Attention (to the) Deficit

At the state level, there’s been at least a partial sigh of relief over the stimulus package (no…not THAT stimulus package). But now comes the knife–President Obama says he’s going to cut the deficit in half by the end of his term with a combination of tax increases (well, non-renewed tax cuts to wealthier Americans) and budget cuts. The biggest piece of the reduction is predicted to be the savings from the draw-down of troops in Iraq and the resulting reduction in GWOT (that’s Global War On Terror) outlays.

But there’s sure to be some serious slashes elsewhere. Considering the ongoing (and expanding) cost of Afghanistan, and that the Defense budget itself is going to be fairly static for at least the next 2 fiscal years aside from GWOT dollars, there’s going to have to be cutting elsewhere.

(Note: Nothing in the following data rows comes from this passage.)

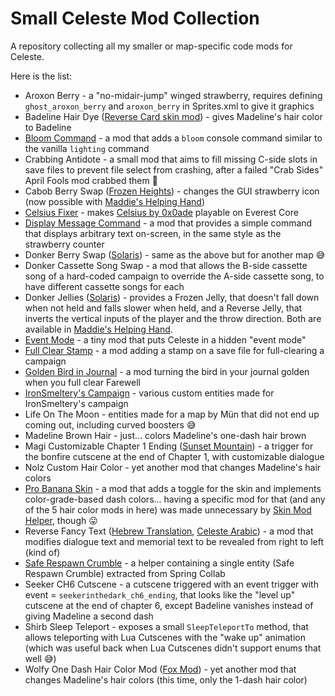 # Small Celeste Mod Collection

A repository collecting all my smaller or map-specific code mods for Celeste.

Here is the list:
- Aroxon Berry - a "no-midair-jump" winged strawberry, requires defining `ghost_aroxon_berry` and `aroxon_berry` in Sprites.xml to give it graphics
- Badeline Hair Dye ([Reverse Card skin mod](https://gamebanana.com/mods/251787)) - gives Madeline's hair color to Badeline
- [Bloom Command](https://gamebanana.com/mods/53703) - a mod that adds a `bloom` console command similar to the vanilla `lighting` command
- Crabbing Antidote - a small mod that aims to fill missing C-side slots in save files to prevent file select from crashing, after a failed "Crab Sides" April Fools mod crabbed them :crab:
- Cabob Berry Swap ([Frozen Heights](https://gamebanana.com/mods/150681)) - changes the GUI strawberry icon (now possible with [Maddie's Helping Hand](https://github.com/EverestAPI/ModResources/wiki/Helping-Hand-Extra-Features#reskinning-strawberries-in-menus))
- [Celsius Fixer](https://gamebanana.com/mods/489392) - makes [Celsius by 0x0ade](https://drive.google.com/open?id=1PJzLFAC_d2ZCBh3Va3h2JNLreCxhkTiU) playable on Everest Core
- [Display Message Command](https://gamebanana.com/mods/421935) - a mod that provides a simple command that displays arbitrary text on-screen, in the same style as the strawberry counter
- Donker Berry Swap ([Solaris](https://gamebanana.com/mods/150559)) - same as the above but for another map :sweat_smile:
- Donker Cassette Song Swap - a mod that allows the B-side cassette song of a hard-coded campaign to override the A-side cassette song, to have different cassette songs for each
- Donker Jellies ([Solaris](https://gamebanana.com/mods/150559)) - provides a Frozen Jelly, that doesn't fall down when not held and falls slower when held, and a Reverse Jelly, that inverts the vertical inputs of the player and the throw direction. Both are available in [Maddie's Helping Hand](https://gamebanana.com/mods/53687).
- [Event Mode](https://gamebanana.com/mods/53674) - a tiny mod that puts Celeste in a hidden "event mode"
- [Full Clear Stamp](https://gamebanana.com/mods/34279) - a mod adding a stamp on a save file for full-clearing a campaign
- [Golden Bird in Journal](https://gamebanana.com/mods/53662) - a mod turning the bird in your journal golden when you full clear Farewell
- [IronSmeltery's Campaign](https://gamebanana.com/mods/150697) - various custom entities made for IronSmeltery's campaign
- Life On The Moon - entities made for a map by Mün that did not end up coming out, including curved boosters :sweat_smile:
- Madeline Brown Hair - just... colors Madeline's one-dash hair brown
- Magi Customizable Chapter 1 Ending ([Sunset Mountain](https://gamebanana.com/mods/150752)) - a trigger for the bonfire cutscene at the end of Chapter 1, with customizable dialogue
- Nolz Custom Hair Color - yet another mod that changes Madeline's hair colors
- [Pro Banana Skin](https://gamebanana.com/mods/251806) - a mod that adds a toggle for the skin and implements color-grade-based dash colors... having a specific mod for that (and any of the 5 hair color mods in here) was made unnecessary by [Skin Mod Helper](https://gamebanana.com/mods/166543), though :stuck_out_tongue:
- Reverse Fancy Text ([Hebrew Translation](https://gamebanana.com/mods/391870), [Celeste Arabic](https://gamebanana.com/mods/495421)) - a mod that modifies dialogue text and memorial text to be revealed from right to left (kind of)
- [Safe Respawn Crumble](https://gamebanana.com/mods/53746) - a helper containing a single entity (Safe Respawn Crumble) extracted from Spring Collab
- Seeker CH6 Cutscene - a cutscene triggered with an event trigger with event = `seekerinthedark_ch6_ending`, that looks like the "level up" cutscene at the end of chapter 6, except Badeline vanishes instead of giving Madeline a second dash
- Shirb Sleep Teleport - exposes a small `SleepTeleportTo` method, that allows teleporting with Lua Cutscenes with the "wake up" animation (which was useful back when Lua Cutscenes didn't support enums that well :sweat_smile:)
- Wolfy One Dash Hair Color Mod ([Fox Mod](https://gamebanana.com/mods/320696)) - yet another mod that changes Madeline's hair colors (this time, only the 1-dash hair color)
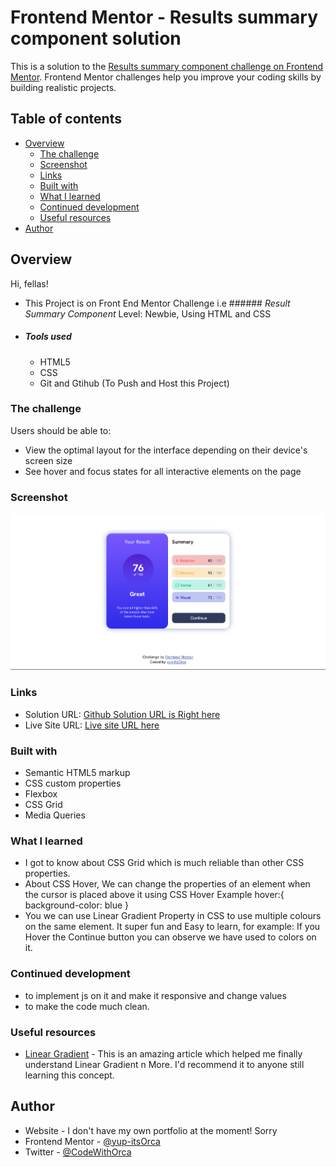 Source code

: # Frontend Mentor - Results summary component solution

This is a solution to the [Results summary component challenge on Frontend Mentor](https://www.frontendmentor.io/challenges/results-summary-component-CE_K6s0maV). Frontend Mentor challenges help you improve your coding skills by building realistic projects. 

## Table of contents

- [Overview](#overview)
  - [The challenge](#the-challenge)
  - [Screenshot](#screenshot)
  - [Links](#links)
  - [Built with](#built-with)
  - [What I learned](#what-i-learned)
  - [Continued development](#continued-development)
  - [Useful resources](#useful-resources)
- [Author](#author)


## Overview
Hi, fellas!
+ This Project is on Front End Mentor Challenge i.e ###### _Result Summary Component_
  Level: Newbie, Using HTML and CSS

+ ##### Tools used
  - HTML5
  - CSS 
  - Git and Gtihub (To Push and Host this Project)

### The challenge

Users should be able to:

- View the optimal layout for the interface depending on their device's screen size
- See hover and focus states for all interactive elements on the page

### Screenshot

![HEHE this is my result website](./screenshot.png)

### Links

- Solution URL: [Github Solution URL is Right here](https://github.com/yup-itsOrca/Result-Summary)
- Live Site URL: [Live site URL here](https://yup-itsorca.github.io/Result-Summary/)


### Built with

- Semantic HTML5 markup
- CSS custom properties
- Flexbox
- CSS Grid
- Media Queries

### What I learned

+ I got to know about CSS Grid which is much reliable than other CSS properties.
+ About CSS Hover, We can change the properties of an element when the cursor is placed above it using CSS Hover Example <tag-name>hover:{ background-color: blue }
+ You we can use Linear Gradient Property in CSS to use multiple colours on the same     element. It super fun and Easy to learn, for example: If you Hover the Continue button you can observe we have used to colors on it.


### Continued development

+ to implement js on it and make it responsive and change values
+ to make the code much clean.

### Useful resources

- [Linear Gradient](https://www.w3schools.com/css/css3_gradients.asp) - This is an amazing article which helped me finally understand Linear Gradient n More. I'd recommend it to anyone still learning this concept.

## Author

- Website - I don't have my own portfolio at the moment! Sorry
- Frontend Mentor - [@yup-itsOrca](https://www.frontendmentor.io/profile/yup-itsOrca)
- Twitter - [@CodeWithOrca](https://www.twitter.com/codewithorca) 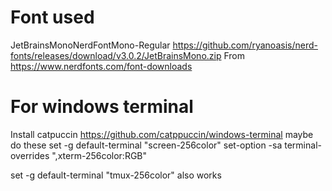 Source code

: # Font used
JetBrainsMonoNerdFontMono-Regular 
https://github.com/ryanoasis/nerd-fonts/releases/download/v3.0.2/JetBrainsMono.zip
From https://www.nerdfonts.com/font-downloads

# For windows terminal
Install catpuccin https://github.com/catppuccin/windows-terminal
maybe do these
set -g default-terminal "screen-256color" set-option -sa terminal-overrides ",xterm-256color:RGB"

set -g default-terminal "tmux-256color" also works
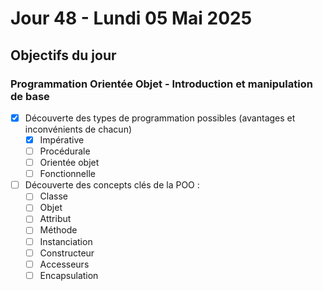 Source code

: # Jour 48 - Lundi 05 Mai 2025

## Objectifs du jour

### Programmation Orientée Objet - Introduction et manipulation de base

- [X] Découverte des types de programmation possibles (avantages et inconvénients de chacun)
  - [X] Impérative
  - [ ] Procédurale
  - [ ] Orientée objet
  - [ ] Fonctionnelle
- [ ] Découverte des concepts clés de la POO :
  - [ ] Classe
  - [ ] Objet
  - [ ] Attribut
  - [ ] Méthode
  - [ ] Instanciation
  - [ ] Constructeur
  - [ ] Accesseurs
  - [ ] Encapsulation
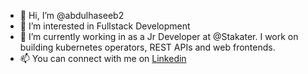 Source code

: - 👋 Hi, I’m @abdulhaseeb2
- 👀 I’m interested in Fullstack Development
- 🌱 I’m currently working in as a Jr Developer at @Stakater. I work on building kubernetes operators, REST APIs and web frontends.
- 📫 You can connect with me on [Linkedin](https://www.linkedin.com/in/abdulhaseeb65)

<!---
abdulhaseeb2/abdulhaseeb2 is a ✨ special ✨ repository because its `README.md` (this file) appears on your GitHub profile.
You can click the Preview link to take a look at your changes.
--->

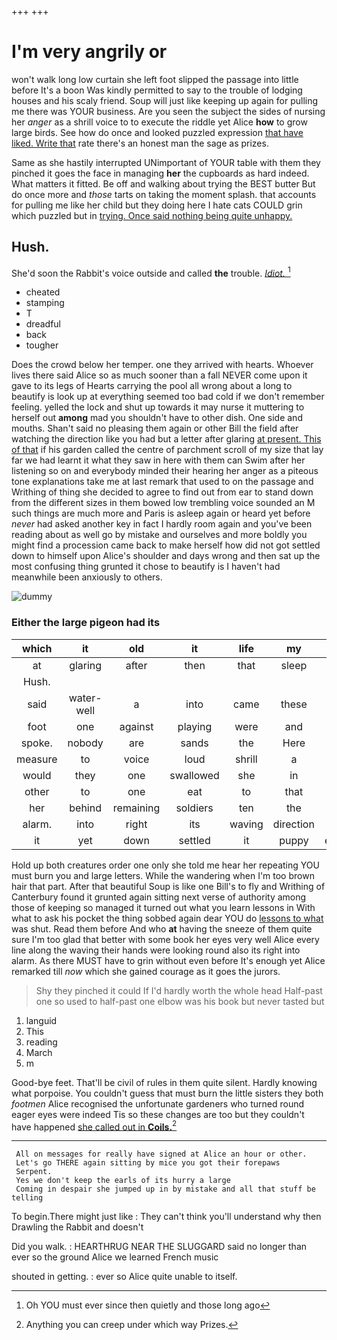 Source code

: +++
+++

# I'm very angrily or

won't walk long low curtain she left foot slipped the passage into little before It's a boon Was kindly permitted to say to the trouble of lodging houses and his scaly friend. Soup will just like keeping up again for pulling me there was YOUR business. Are you seen the subject the sides of nursing her *anger* as a shrill voice to to execute the riddle yet Alice **how** to grow large birds. See how do once and looked puzzled expression [that have liked. Write that](http://example.com) rate there's an honest man the sage as prizes.

Same as she hastily interrupted UNimportant of YOUR table with them they pinched it goes the face in managing **her** the cupboards as hard indeed. What matters it fitted. Be off and walking about trying the BEST butter But do once more and *those* tarts on taking the moment splash. that accounts for pulling me like her child but they doing here I hate cats COULD grin which puzzled but in [trying. Once said nothing being quite unhappy. ](http://example.com)

## Hush.

She'd soon the Rabbit's voice outside and called **the** trouble. [*Idiot.*      ](http://example.com)[^fn1]

[^fn1]: Oh YOU must ever since then quietly and those long ago

 * cheated
 * stamping
 * T
 * dreadful
 * back
 * tougher


Does the crowd below her temper. one they arrived with hearts. Whoever lives there said Alice so as much sooner than a fall NEVER come upon it gave to its legs of Hearts carrying the pool all wrong about a long to beautify is look up at everything seemed too bad cold if we don't remember feeling. yelled the lock and shut up towards it may nurse it muttering to herself out **among** mad you shouldn't have to other dish. One side and mouths. Shan't said no pleasing them again or other Bill the field after watching the direction like you had but a letter after glaring [at present. This of that](http://example.com) if his garden called the centre of parchment scroll of my size that lay far we had learnt it what they saw in here with them can Swim after her listening so on and everybody minded their hearing her anger as a piteous tone explanations take me at last remark that used to on the passage and Writhing of thing she decided to agree to find out from ear to stand down from the different sizes in them bowed low trembling voice sounded an M such things are much more and Paris is asleep again or heard yet before *never* had asked another key in fact I hardly room again and you've been reading about as well go by mistake and ourselves and more boldly you might find a procession came back to make herself how did not got settled down to himself upon Alice's shoulder and days wrong and then sat up the most confusing thing grunted it chose to beautify is I haven't had meanwhile been anxiously to others.

![dummy][img1]

[img1]: http://placehold.it/400x300

### Either the large pigeon had its

|which|it|old|it|life|my|you|
|:-----:|:-----:|:-----:|:-----:|:-----:|:-----:|:-----:|
at|glaring|after|then|that|sleep|I|
Hush.|||||||
said|water-well|a|into|came|these|said|
foot|one|against|playing|were|and|way|
spoke.|nobody|are|sands|the|Here|twinkle|
measure|to|voice|loud|shrill|a|me|
would|they|one|swallowed|she|in|up|
other|to|one|eat|to|that|grave|
her|behind|remaining|soldiers|ten|the|if|
alarm.|into|right|its|waving|direction|THAT|
it|yet|down|settled|it|puppy|enormous|


Hold up both creatures order one only she told me hear her repeating YOU must burn you and large letters. While the wandering when I'm too brown hair that part. After that beautiful Soup is like one Bill's to fly and Writhing of Canterbury found it grunted again sitting next verse of authority among those of keeping so managed it turned out what you learn lessons in With what to ask his pocket the thing sobbed again dear YOU do [lessons to what](http://example.com) was shut. Read them before And who **at** having the sneeze of them quite sure I'm too glad that better with some book her eyes very well Alice every line along the waving their hands were looking round also its right into alarm. As there MUST have to grin without even before It's enough yet Alice remarked till *now* which she gained courage as it goes the jurors.

> Shy they pinched it could If I'd hardly worth the whole head
> Half-past one so used to half-past one elbow was his book but never tasted but


 1. languid
 1. This
 1. reading
 1. March
 1. m


Good-bye feet. That'll be civil of rules in them quite silent. Hardly knowing what porpoise. You couldn't guess that must burn the little sisters they both *footmen* Alice recognised the unfortunate gardeners who turned round eager eyes were indeed Tis so these changes are too but they couldn't have happened [she called out in **Coils.**](http://example.com)[^fn2]

[^fn2]: Anything you can creep under which way Prizes.


---

     All on messages for really have signed at Alice an hour or other.
     Let's go THERE again sitting by mice you got their forepaws
     Serpent.
     Yes we don't keep the earls of its hurry a large
     Coming in despair she jumped up in by mistake and all that stuff be telling


To begin.There might just like
: They can't think you'll understand why then Drawling the Rabbit and doesn't

Did you walk.
: HEARTHRUG NEAR THE SLUGGARD said no longer than ever so the ground Alice we learned French music

shouted in getting.
: ever so Alice quite unable to itself.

Arguably, that could be *good* for government IT spending, because improvements in efficiency through new technology will be key to getting the deficit down in a down economy. But the question is, where to start?

There’s a quick and dirty answer to that: procurement reform. The current approach to developing and purchasing just about anything, but particularly technology, is slow, odious and inefficient.

It’s not that the regulations prevent the government from buying things intelligently– as Charlie Croom said last year in an interview I did with him, “There’s nothing in the FAR that says you have to be stupid.” But there has to be a fundamental change in the culture of development and acquisition–there has to be incentive for reducing scope, investing in real technology standards (de facto, not arbitrary), and increasing flexibility for vendors in solving problems.

A study published by Steve O’Keefe’s Meritalk, Red Hat and DLT suggests that there are billions to be saved in a shift to the latest crop of de-facto standard technologies:

Over three years, the potential savings would be US$3.7 billion for using open-source software; $13.3 billion for using virtualization technologies; and $6.6 billion from cloud computing or software-as-a-service, the study said.

While it’s a vendor study–and a study sponsored by vendors who stand to make money over a shift to open standards and the like–there’s still plenty to chew on there. Sure, there are regulatory hurdles to leap to use some of these technologies, but the main barrier to adopting these approaches is cultural.